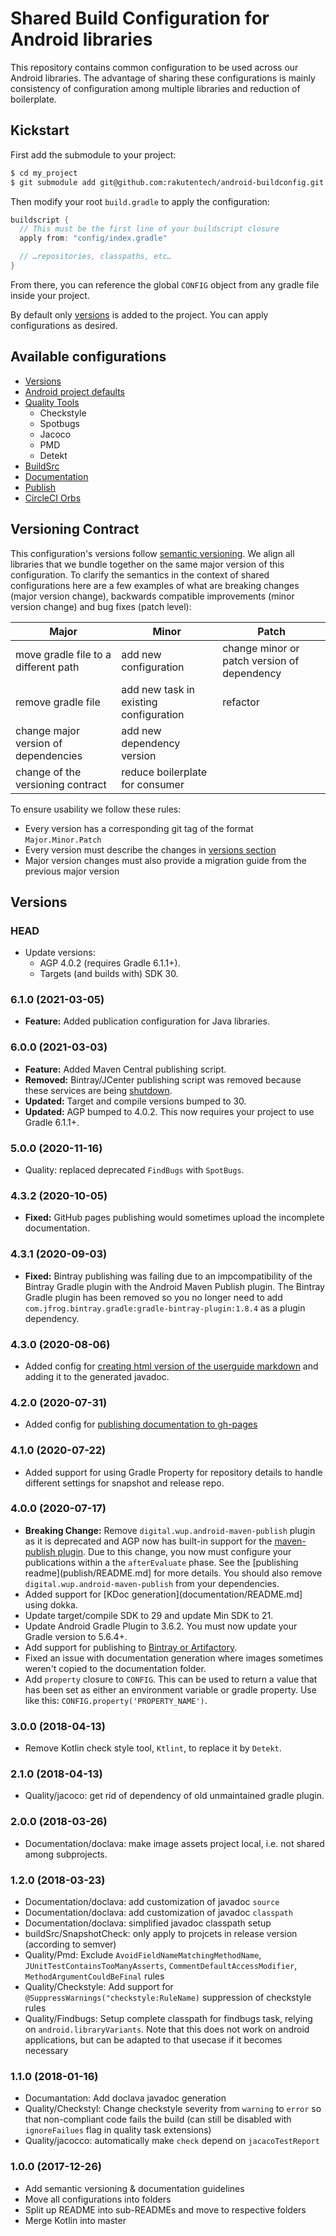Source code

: # Shared Build Configuration for Android libraries
This repository contains common configuration to be used across our Android libraries. The advantage of sharing these configurations is mainly consistency of configuration among multiple libraries and reduction of boilerplate.

## Kickstart
First add the submodule to your project:

```sh
$ cd my_project
$ git submodule add git@github.com:rakutentech/android-buildconfig.git config
```

Then modify your root `build.gradle` to apply the configuration:

```groovy
buildscript {
  // This must be the first line of your buildscript closure
  apply from: "config/index.gradle"

  // …repositories, classpaths, etc…
}
```

From there, you can reference the global `CONFIG` object from any gradle file inside your project.

By default only [versions](versions/README.md) is added to the project. You can apply configurations as desired.

## Available configurations
* [Versions](versions/README.md)
* [Android project defaults](android/README.md)
* [Quality Tools](quality/README.md)
  - Checkstyle
  - Spotbugs
  - Jacoco
  - PMD
  - Detekt
* [BuildSrc](buildSrc/README.md)
* [Documentation](documentation/README.md)
* [Publish](publish/README.md)
* [CircleCI Orbs](circleci/README.md)

## Versioning Contract
This configuration's versions follow [semantic versioning](https://semver.org/). We align all libraries that we bundle together on the same major version of this configuration. To clarify the semantics in the context of shared configurations here are a few examples of what are breaking changes (major version change), backwards compatible improvements (minor version change) and bug fixes (patch level):

Major | Minor | Patch
----- | ----- | ------
move gradle file to a different path | add new configuration | change minor or patch version of dependency
remove gradle file | add new task in existing configuration | refactor
change major version of dependencies | add new dependency version |
change of the versioning contract | reduce boilerplate for consumer | 

To ensure usability we follow these rules:
* Every version has a corresponding git tag of the format `Major.Minor.Patch`
* Every version must describe the changes in [versions section](#versions)
* Major version changes must also provide a migration guide from the previous major version

## Versions <a name="versions"></a>
### HEAD
* Update versions:
  * AGP 4.0.2 (requires Gradle 6.1.1+).
  * Targets (and builds with) SDK 30.

### 6.1.0 (2021-03-05)
* **Feature:** Added publication configuration for Java libraries.

### 6.0.0 (2021-03-03)
* **Feature:** Added Maven Central publishing script.
* **Removed:** Bintray/JCenter publishing script was removed because these services are being [shutdown](https://jfrog.com/blog/into-the-sunset-bintray-jcenter-gocenter-and-chartcenter/).
* **Updated:** Target and compile versions bumped to 30.
* **Updated:** AGP bumped to 4.0.2. This now requires your project to use Gradle 6.1.1+.

### 5.0.0 (2020-11-16)
* Quality: replaced deprecated `FindBugs` with `SpotBugs`.

### 4.3.2 (2020-10-05)
* **Fixed:** GitHub pages publishing would sometimes upload the incomplete documentation.

### 4.3.1 (2020-09-03)
* **Fixed:** Bintray publishing was failing due to an impcompatibility of the Bintray Gradle plugin with the Android Maven Publish plugin. The Bintray Gradle plugin has been removed so you no longer need to add `com.jfrog.bintray.gradle:gradle-bintray-plugin:1.8.4` as a plugin dependency.

### 4.3.0 (2020-08-06)
* Added config for [creating html version of the userguide markdown](documentation/README.md) and adding it to the generated javadoc.

### 4.2.0 (2020-07-31)
* Added config for [publishing documentation to gh-pages](publish/documentation/README.md)

### 4.1.0 (2020-07-22)
* Added support for using Gradle Property for repository details to handle different settings for snapshot and release repo.

### 4.0.0 (2020-07-17)
* **Breaking Change:** Remove `digital.wup.android-maven-publish` plugin as it is deprecated and AGP now has built-in support for the [maven-publish plugin](https://developer.android.com/studio/build/maven-publish-plugin). Due to this change, you now must configure your publications within a the `afterEvaluate` phase. See the [publishing readme](publish/README.md] for more details. You should also remove `digital.wup.android-maven-publish` from your dependencies.
* Added support for [KDoc generation](documentation/README.md] using dokka.
* Update target/compile SDK to 29 and update Min SDK to 21.
* Update Android Gradle Plugin to 3.6.2. You must now update your Gradle version to 5.6.4+.
* Add support for publishing to [Bintray or Artifactory](publish/README.md).
* Fixed an issue with documentation generation where images sometimes weren't copied to the documentation folder.
* Add `property` closure to `CONFIG`. This can be used to return a value that has been set as either an environment variable or gradle property. Use like this: `CONFIG.property('PROPERTY_NAME')`.

### 3.0.0 (2018-04-13)
* Remove Kotlin check style tool, `Ktlint`, to replace it by `Detekt`.

### 2.1.0 (2018-04-13)
* Quality/jacoco: get rid of dependency of old unmaintained gradle plugin.

### 2.0.0 (2018-03-26)
* Documentation/doclava: make image assets project local, i.e. not shared among subprojects.

### 1.2.0 (2018-03-23)
* Documentation/doclava: add customization of javadoc `source`
* Documentation/doclava: add customization of javadoc `classpath`
* Documentation/doclava: simplified javadoc classpath setup
* buildSrc/SnapshotCheck: only apply to projcets in release version (according to semver)
* Quality/Pmd: Exclude `AvoidFieldNameMatchingMethodName`, `JUnitTestContainsTooManyAsserts`, `CommentDefaultAccessModifier`, `MethodArgumentCouldBeFinal` rules
* Quality/Checkstyle: Add support for `@SuppressWarnings("checkstyle:RuleName)` suppression of checkstyle rules
* Quality/Findbugs: Setup complete classpath for findbugs task, relying on `android.libraryVariants`. Note that this does not work on android applications, but can be adapted to that usecase if it becomes necessary 

### 1.1.0 (2018-01-16)
* Documantation: Add doclava javadoc generation
* Quality/Checkstyl: Change checkstyle severity from `warning` to `error` so that non-compliant code fails the build (can still be disabled with `ignoreFailues` flag in quality task extensions)
* Quality/jacocco: automatically make `check` depend on `jacacoTestReport`

### 1.0.0 (2017-12-26)
* Add semantic versioning & documentation guidelines
* Move all configurations into folders
* Split up README into sub-READMEs and move to respective folders
* Merge Kotlin into master
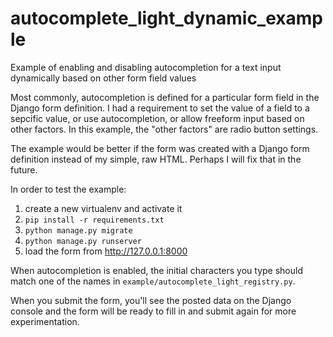 # autocomplete_light_dynamic_example
Example of enabling and disabling autocompletion for a text input dynamically based on other form field values

Most commonly, autocompletion is defined for a particular form field in the Django form definition.  I had a requirement to set the value of a field to a sepcific value, or use autocompletion, or allow freeform input based on other factors.  In this example, the "other factors" are radio button settings.

The example would be better if the form was created with a Django form definition instead of my simple, raw HTML. Perhaps I will fix that in the future.

In order to test the example:

1. create a new virtualenv and activate it
2. ```pip install -r requirements.txt```
3. ```python manage.py migrate```
4. ```python manage.py runserver```
5. load the form from http://127.0.0.1:8000

When autocompletion is enabled, the initial characters you type should match one of the names in  ```example/autocomplete_light_registry.py```.

When you submit the form, you'll see the posted data on the Django console and the form will be ready to fill in and submit again for more experimentation.
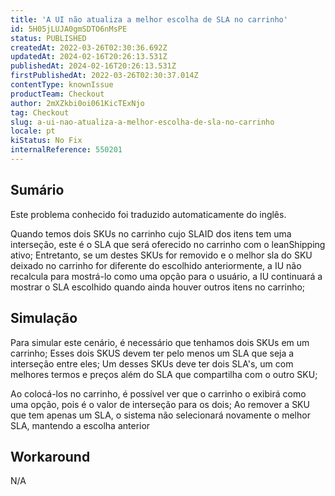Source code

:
 ```yaml
---
title: 'A UI não atualiza a melhor escolha de SLA no carrinho'
id: 5H05jLUJA0gmSDTO6nMsPE
status: PUBLISHED
createdAt: 2022-03-26T02:30:36.692Z
updatedAt: 2024-02-16T20:26:13.531Z
publishedAt: 2024-02-16T20:26:13.531Z
firstPublishedAt: 2022-03-26T02:30:37.014Z
contentType: knownIssue
productTeam: Checkout
author: 2mXZkbi0oi061KicTExNjo
tag: Checkout
slug: a-ui-nao-atualiza-a-melhor-escolha-de-sla-no-carrinho
locale: pt
kiStatus: No Fix
internalReference: 550201
---
```


## Sumário

<div class="alert alert-info">
  <p>Este problema conhecido foi traduzido automaticamente do inglês.</p>
</div>


Quando temos dois SKUs no carrinho cujo SLAID dos itens tem uma interseção, este é o SLA que será oferecido no carrinho com o leanShipping ativo;
Entretanto, se um destes SKUs for removido e o melhor sla do SKU deixado no carrinho for diferente do escolhido anteriormente, a IU não recalcula para mostrá-lo como uma opção para o usuário, a IU continuará a mostrar o SLA escolhido quando ainda houver outros itens no carrinho;



## Simulação


Para simular este cenário, é necessário que tenhamos dois SKUs em um carrinho;
Esses dois SKUS devem ter pelo menos um SLA que seja a interseção entre eles;
Um desses SKUs deve ter dois SLA's, um com melhores termos e preços além do SLA que compartilha com o outro SKU;

Ao colocá-los no carrinho, é possível ver que o carrinho o exibirá como uma opção, pois é o valor de interseção para os dois;
Ao remover a SKU que tem apenas um SLA, o sistema não selecionará novamente o melhor SLA, mantendo a escolha anterior



## Workaround


N/A

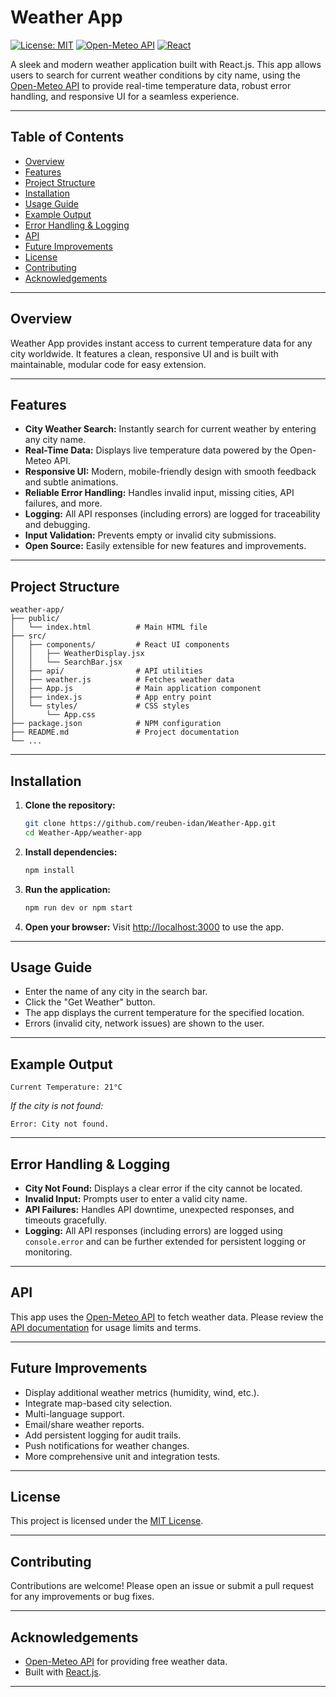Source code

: # Weather App

[![License: MIT](https://img.shields.io/badge/License-MIT-yellow.svg)](LICENSE)
[![Open-Meteo API](https://img.shields.io/badge/API-Open--Meteo-blue)](https://open-meteo.com/)
[![React](https://img.shields.io/badge/Framework-React-61dafb?logo=react)](https://react.dev/)

A sleek and modern weather application built with React.js. This app allows users to search for current weather conditions by city name, using the [Open-Meteo API](https://open-meteo.com/) to provide real-time temperature data, robust error handling, and responsive UI for a seamless experience.

---

## Table of Contents

- [Overview](#overview)
- [Features](#features)
- [Project Structure](#project-structure)
- [Installation](#installation)
- [Usage Guide](#usage-guide)
- [Example Output](#example-output)
- [Error Handling & Logging](#error-handling--logging)
- [API](#api)
- [Future Improvements](#future-improvements)
- [License](#license)
- [Contributing](#contributing)
- [Acknowledgements](#acknowledgements)

---

## Overview

Weather App provides instant access to current temperature data for any city worldwide. It features a clean, responsive UI and is built with maintainable, modular code for easy extension.

---

## Features

- **City Weather Search:** Instantly search for current weather by entering any city name.
- **Real-Time Data:** Displays live temperature data powered by the Open-Meteo API.
- **Responsive UI:** Modern, mobile-friendly design with smooth feedback and subtle animations.
- **Reliable Error Handling:** Handles invalid input, missing cities, API failures, and more.
- **Logging:** All API responses (including errors) are logged for traceability and debugging.
- **Input Validation:** Prevents empty or invalid city submissions.
- **Open Source:** Easily extensible for new features and improvements.

---

## Project Structure

```
weather-app/
├── public/
│   └── index.html          # Main HTML file
├── src/
│   ├── components/         # React UI components
│   │   ├── WeatherDisplay.jsx
│   │   └── SearchBar.jsx
│   ├── api/                # API utilities
│   ├── weather.js          # Fetches weather data
│   ├── App.js              # Main application component
│   ├── index.js            # App entry point
│   └── styles/             # CSS styles
│       └── App.css
├── package.json            # NPM configuration
├── README.md               # Project documentation
└── ...
```

---

## Installation

1. **Clone the repository:**
   ```bash
   git clone https://github.com/reuben-idan/Weather-App.git
   cd Weather-App/weather-app
   ```

2. **Install dependencies:**
   ```bash
   npm install
   ```

3. **Run the application:**
   ```bash
   npm run dev or npm start
   ```

4. **Open your browser:**
   Visit [http://localhost:3000](http://localhost:3000) to use the app.

---

## Usage Guide

- Enter the name of any city in the search bar.
- Click the "Get Weather" button.
- The app displays the current temperature for the specified location.
- Errors (invalid city, network issues) are shown to the user.

---

## Example Output

```
Current Temperature: 21°C
```
*If the city is not found:*
```
Error: City not found.
```

---

## Error Handling & Logging

- **City Not Found:** Displays a clear error if the city cannot be located.
- **Invalid Input:** Prompts user to enter a valid city name.
- **API Failures:** Handles API downtime, unexpected responses, and timeouts gracefully.
- **Logging:** All API responses (including errors) are logged using `console.error` and can be further extended for persistent logging or monitoring.

---

## API

This app uses the [Open-Meteo API](https://open-meteo.com/) to fetch weather data. Please review the [API documentation](https://open-meteo.com/en/docs) for usage limits and terms.

---

## Future Improvements

- Display additional weather metrics (humidity, wind, etc.).
- Integrate map-based city selection.
- Multi-language support.
- Email/share weather reports.
- Add persistent logging for audit trails.
- Push notifications for weather changes.
- More comprehensive unit and integration tests.

---

## License

This project is licensed under the [MIT License](LICENSE).

---

## Contributing

Contributions are welcome! Please open an issue or submit a pull request for any improvements or bug fixes.

---

## Acknowledgements

- [Open-Meteo API](https://open-meteo.com/) for providing free weather data.
- Built with [React.js](https://react.dev/).

---
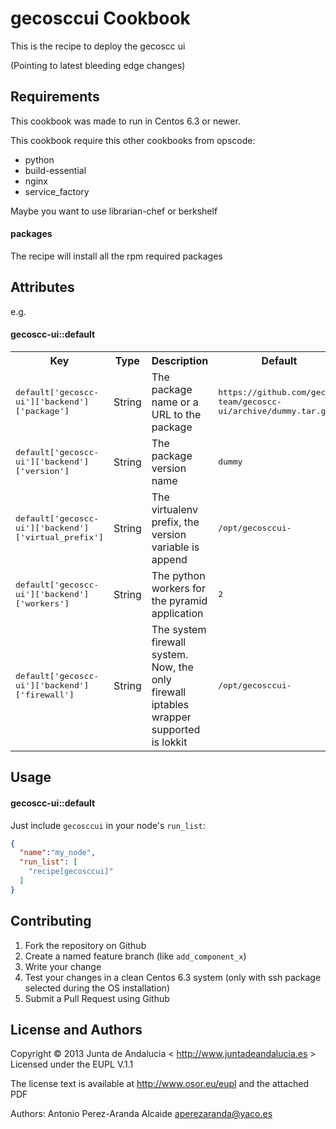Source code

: gecosccui Cookbook
===================

This is the recipe to deploy the gecoscc ui

(Pointing to latest bleeding edge changes)

Requirements
------------

This cookbook was made to run in Centos 6.3 or newer.

This cookbook require this other cookbooks from opscode:

- python
- build-essential
- nginx
- service_factory

Maybe you want to use librarian-chef or berkshelf


#### packages

The recipe will install all the rpm required packages


Attributes
----------

e.g.
#### gecoscc-ui::default
<table>
  <tr>
    <th>Key</th>
    <th>Type</th>
    <th>Description</th>
    <th>Default</th>
  </tr>
  <tr>
    <td><tt>default['gecoscc-ui']['backend']['package']</tt></td>
    <td>String</td>
    <td>The package name or a URL to the package</td>
    <td><tt>https://github.com/gecos-team/gecoscc-ui/archive/dummy.tar.gz</tt></td>
  </tr>
  <tr>
    <td><tt>default['gecoscc-ui']['backend']['version']</tt></td>
    <td>String</td>
    <td>The package version name</td>
    <td><tt>dummy</tt></td>
  </tr>
  <tr>
    <td><tt>default['gecoscc-ui']['backend']['virtual_prefix']</tt></td>
    <td>String</td>
    <td>The virtualenv prefix, the version variable is append</td>
    <td><tt>/opt/gecosccui-</tt></td>
  </tr>
  <tr>
    <td><tt>default['gecoscc-ui']['backend']['workers']</tt></td>
    <td>String</td>
    <td>The python workers for the pyramid application</td>
    <td><tt>2</tt></td>
  </tr>
  <tr>
    <td><tt>default['gecoscc-ui']['backend']['firewall']</tt></td>
    <td>String</td>
    <td>The system firewall system. Now, the only firewall iptables wrapper supported is lokkit</td>
    <td><tt>/opt/gecosccui-</tt></td>
  </tr>
</table>

Usage
-----
#### gecoscc-ui::default

Just include `gecosccui` in your node's `run_list`:

```json
{
  "name":"my_node",
  "run_list": [
    "recipe[gecosccui]"
  ]
}
```

Contributing
------------

1.  Fork the repository on Github
2.  Create a named feature branch (like `add_component_x`)
3.  Write your change
4.  Test your changes in a clean Centos 6.3 system (only with ssh package selected during the OS installation)
6.  Submit a Pull Request using Github

License and Authors
-------------------

Copyright © 2013 Junta de Andalucia < http://www.juntadeandalucia.es >
Licensed under the EUPL V.1.1

The license text is available at http://www.osor.eu/eupl and the attached PDF

Authors: Antonio Perez-Aranda Alcaide <aperezaranda@yaco.es>

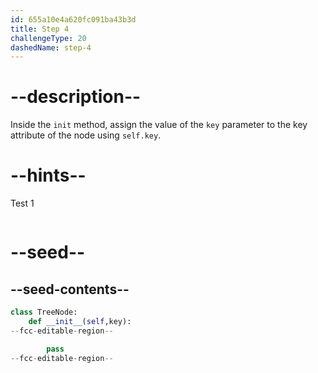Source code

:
 ```yaml
---
id: 655a10e4a620fc091ba43b3d
title: Step 4
challengeType: 20
dashedName: step-4
---
```


# --description--

Inside the `init` method, assign the value of the `key` parameter to the key attribute of the node using `self.key`.

# --hints--

Test 1

```js

```

# --seed--

## --seed-contents--

```py
class TreeNode:
    def __init__(self,key):
--fcc-editable-region--

        pass
--fcc-editable-region--
```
______
→ **Required work**: Repeat only what lies between the start of the data and the end of the line containing "## Versioning Contract", exactly, with pictures left out.

→ **Task answer**:
Source code

: # Shared Build Configuration for Android libraries
This repository contains common configuration to be used across our Android libraries. The advantage of sharing these configurations is mainly consistency of configuration among multiple libraries and reduction of boilerplate.

## Kickstart
First add the submodule to your project:

```sh
$ cd my_project
$ git submodule add git@github.com:rakutentech/android-buildconfig.git config
```

Then modify your root `build.gradle` to apply the configuration:

```groovy
buildscript {
  // This must be the first line of your buildscript closure
  apply from: "config/index.gradle"

  // …repositories, classpaths, etc…
}
```

From there, you can reference the global `CONFIG` object from any gradle file inside your project.

By default only [versions](versions/README.md) is added to the project. You can apply configurations as desired.

## Available configurations
* [Versions](versions/README.md)
* [Android project defaults](android/README.md)
* [Quality Tools](quality/README.md)
  - Checkstyle
  - Spotbugs
  - Jacoco
  - PMD
  - Detekt
* [BuildSrc](buildSrc/README.md)
* [Documentation](documentation/README.md)
* [Publish](publish/README.md)
* [CircleCI Orbs](circleci/README.md)

## Versioning Contract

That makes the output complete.